Il n'y a rien, je le reconnais tout d'abord, de plus inoffensif à première vue que cette lettre. C'est un fils soumis de l'Église catholique qui s'adresse à son père spirituel pour lui exprimer humblement le bonheur qu'il éprouve d'avoir pu rendre quelques légers services à cette sainte mère; et, pour ma part, je n'éprouverais que sympathie et respect en faveur des sentiments qu'elle contient, si, par malheur, le caractère public dont était revêtu M. de Gabriac au moment où il parlait des services rendus par lui aux églises mexicaines, ne devait forcément changer leur nature et les transformer en une violation manifeste de ce droit des gens, sur lequel il s'appuie, cependant, pour se féliciter de ses actes.

(1) Cette lettre, oubliée par l'archevêque dans sa résidence de Tacubaya, a été trouvée, au commencement de 1859, lors de l'occupation de ce bourg par le général Degollado, et m'a été remise par M. Benito Gomez Farias.

Elle est écrite tout entière de la main de M. de Gabriac, et sert de réponse à une autre lettre que l'archevêque lui avait adressée la veille, relativement à un photographe, nommé Charnay, que M. de Gabriac lui avait recommandé par écrit.

En effet, les services dont il s'agit furent rendus aux églises du Mexique par le représentant officiel du gouvernement français, et non par un individu du nom de Gabriac, ainsi qu'il le reconnaît et proclame lui-même en se servant de cette expression dans l'accomplissement de ma mission. L'important est donc de préciser autant que possible la nature des faits auxquels il fait allusion, et de voir ensuite jusqu'à quel point il pouvait lui être permis de mêler le nom jusqu'alors chéri et respecté de la France, aux trames qui préparèrent le coup d'Etat du 17 décembre 1857, et allumérent la guerre fratricide qui devait aboutir fatalement à l'intervention.

La première chose qui se présente est la date de cette lettre, désormais historique.
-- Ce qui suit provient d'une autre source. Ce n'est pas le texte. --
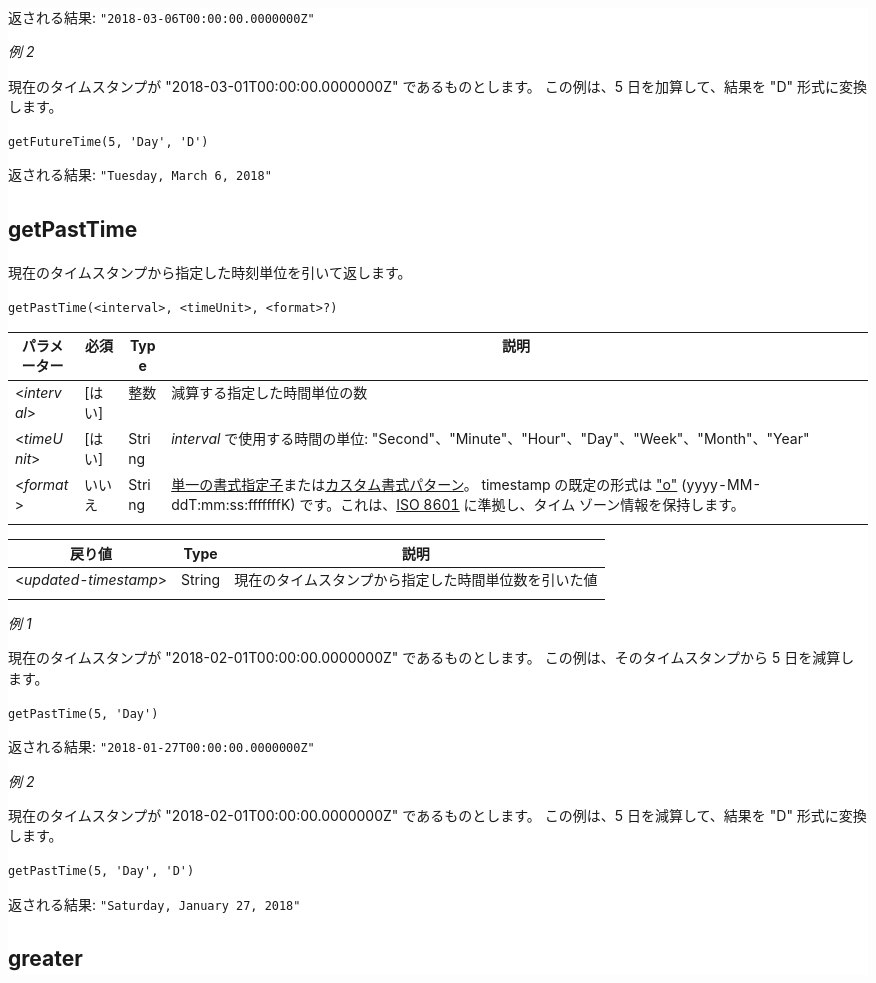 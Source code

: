 返される結果: `"2018-03-06T00:00:00.0000000Z"`

*例 2*

現在のタイムスタンプが "2018-03-01T00:00:00.0000000Z" であるものとします。 この例は、5 日を加算して、結果を "D" 形式に変換します。

```
getFutureTime(5, 'Day', 'D')
```

返される結果: `"Tuesday, March 6, 2018"`

<a name="getPastTime"></a>

## <a name="getpasttime"></a>getPastTime

現在のタイムスタンプから指定した時刻単位を引いて返します。

```
getPastTime(<interval>, <timeUnit>, <format>?)
```

| パラメーター | 必須 | Type | 説明 | 
| --------- | -------- | ---- | ----------- | 
| <*interval*> | [はい] | 整数 | 減算する指定した時間単位の数 | 
| <*timeUnit*> | [はい] | String | *interval* で使用する時間の単位: "Second"、"Minute"、"Hour"、"Day"、"Week"、"Month"、"Year" | 
| <*format*> | いいえ  | String | [単一の書式指定子](https://docs.microsoft.com/dotnet/standard/base-types/standard-date-and-time-format-strings)または[カスタム書式パターン](https://docs.microsoft.com/dotnet/standard/base-types/custom-date-and-time-format-strings)。 timestamp の既定の形式は ["o"](https://docs.microsoft.com/dotnet/standard/base-types/standard-date-and-time-format-strings) (yyyy-MM-ddT:mm:ss:fffffffK) です。これは、[ISO 8601](https://en.wikipedia.org/wiki/ISO_8601) に準拠し、タイム ゾーン情報を保持します。 | 
||||| 

| 戻り値 | Type | 説明 | 
| ------------ | ---- | ----------- | 
| <*updated-timestamp*> | String | 現在のタイムスタンプから指定した時間単位数を引いた値 | 
|||| 

*例 1*

現在のタイムスタンプが "2018-02-01T00:00:00.0000000Z" であるものとします。 この例は、そのタイムスタンプから 5 日を減算します。

```
getPastTime(5, 'Day')
```

返される結果: `"2018-01-27T00:00:00.0000000Z"`

*例 2*

現在のタイムスタンプが "2018-02-01T00:00:00.0000000Z" であるものとします。 この例は、5 日を減算して、結果を "D" 形式に変換します。

```
getPastTime(5, 'Day', 'D')
```

返される結果: `"Saturday, January 27, 2018"`

<a name="greater"></a>

## <a name="greater"></a>greater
Elle fut écrite le 27 février 1858, c'est-à-dire 35 jours après les événements qui avaient amené le triomphe de la réaction, et un mois, jour pour jour, après la publication des décrets réactionnaires qui abrogeaient les dispositions de la loi du 25 juin 1856 et rétablissaient les juridictions (fueros) ecclésiastique et militaire dans toute l'étendue qu'elles avaient au 1er janvier

1853.

Si donc on compare la date de cette lettre et les services dont elle parle, avec les faits qui amenèrent alors et consommèrent le triomphe de la réaction, il est impossible de ne pas y reconnaître la complicité de celui qui l'a signée dans ces événements déplorables; événements auxquels son caractère officiel de ministre de France lui faisait un devoir de s'opposer de toutes ses forces, même en usant de l'influence légitime que devait obtenir une politique ferme et droite, si telle eût été la sienne, sur l'esprit faible et indécis du président Comonfort.

J'ai expliqué pourquoi la date de cette lettre suffirait scule pour établir la preuve matérielle de la complicité de M. de Gabriac, dans les événements qui ont préparé et amené le triomphe du coup d'État, et voici que ce ministre vient lui-même me donner des armes contre lui, en parlant dans sa lettre à l'archevêque de Mexico des faibles services qu'il a rendus tant à son pays qu'aux saintes églises de sa province ecclésiastique.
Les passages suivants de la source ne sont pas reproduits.